|How the Indians helped turn Terry Francona into a managerial star||09.29.12 at 2:53 pm ET|
BALTIMORE — Terry Francona will interview next week for the position of manager of the Cleveland Indians, a job that became vacant when Cleveland decided to fire manager Manny Acta earlier this week.
“I’m excited and I’m honored that they would give me an interview,” Francona told the Associated Press. “I know Sandy Alomar is also a candidate. He’s a good friend of mine. I don’t want to get too far ahead of myself. I will do my homework over the next week.”
On the surface, it might seem somewhat surprising that the Indians would represent an appealing destination for Francona. After all, in his eight years with the Red Sox, he lived constantly in the middle of pennant races, reveling in the nightly packed houses and intense passion for baseball that defined his job in Boston. He inherited a team that was built to win a World Series, won a title in his first year and, in each of his subsequent campaigns, had a squad that on paper seemed primed to compete for such a job.
That being the case, the potential fit of Francona and the Indians — a team that may have some distance to reach contention after four straight sub-.500 seasons and three out of four seasons (including this one) in which the Tribe has surpassed the 90-loss plateau — might at first seem curious. It shouldn’t.
Francona endured a beating at the end of his four-year tenure as manager of the Phillies. He was fired at the end of the 2000 campaign, and as he’s mentioned on many occasions, his self-esteem took a beating in the process. His tires were slashed in the parking lot at the old Veteran’s Stadium at the end of that season, and he was widely caricatured as an ineffectual manager.
Still, he enjoyed a solid reputation in the game, and so after that 2000 season, there were opportunities to interview for various uniform jobs. But the Indians offered something different.
After the 2000 season, Francona was hired by the Indians as a special assistant to the general manager. After spending his baseball life in uniform, he got an opportunity to see the game from a different vantage point while working closely with members of the Indians front office during the 2001 season. He scouted, he offered talent evaluations, he sat in on draft discussions and interacted with numerous people throughout the Indians organization — particularly Mark Shapiro (who was being groomed to take over the job of general manager in 2001) and Chris Antonetti.
“It’s the best thing I ever did. It gave me a chance to step away from the emotion of being a manager, which is hard. You look at things from a different perspective, where you don’t have emotion involved. It was really good,” Francona once reflected. “It gave me a chance to sit back and look and maybe reflect and have a chance to do things next time and maybe improve.”
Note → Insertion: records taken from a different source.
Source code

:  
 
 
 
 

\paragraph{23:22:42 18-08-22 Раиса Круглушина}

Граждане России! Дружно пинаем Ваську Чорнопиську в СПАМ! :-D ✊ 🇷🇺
That year working with the baseball operations department in Cleveland, in turn, helped to position Francona to become a managerial star, comfortable in working with one of the more progressive front offices in the game. He became a bench coach with the Rangers in 2002 and then Oakland in 2003 before finding what both he and the Red Sox came to view as the perfect fit at the perfect time when he interviewed for the job in Boston after the 2003 season. (The Boston front office, it is worth noting, enjoyed considerable intellectual and structural affinity with the operation in Cleveland.)
The affinities in Cleveland likely run a bit deeper than that. A number of Francona’s formative experiences in baseball took place in Cleveland, where his father Tito Francona played until Terry Francona was five years old. Cleveland is close enough to the region of Francona’s upbringing in Western Pennsylvania that Tito Francona regularly made the two-hour trip to Jacobs Field when the Red Sox visited there.
In other words, there are a number of factors that could make the Indians job appealing to Francona, and that could make Francona appealing to some of the familiar and still-close members of the Indians organization, where Shapiro is now club president and Antonetti is the GM. At the least, it is worth recalling that his emergence as arguably the most successful manager in Red Sox franchise history reflected in no small part on his year with the Indians.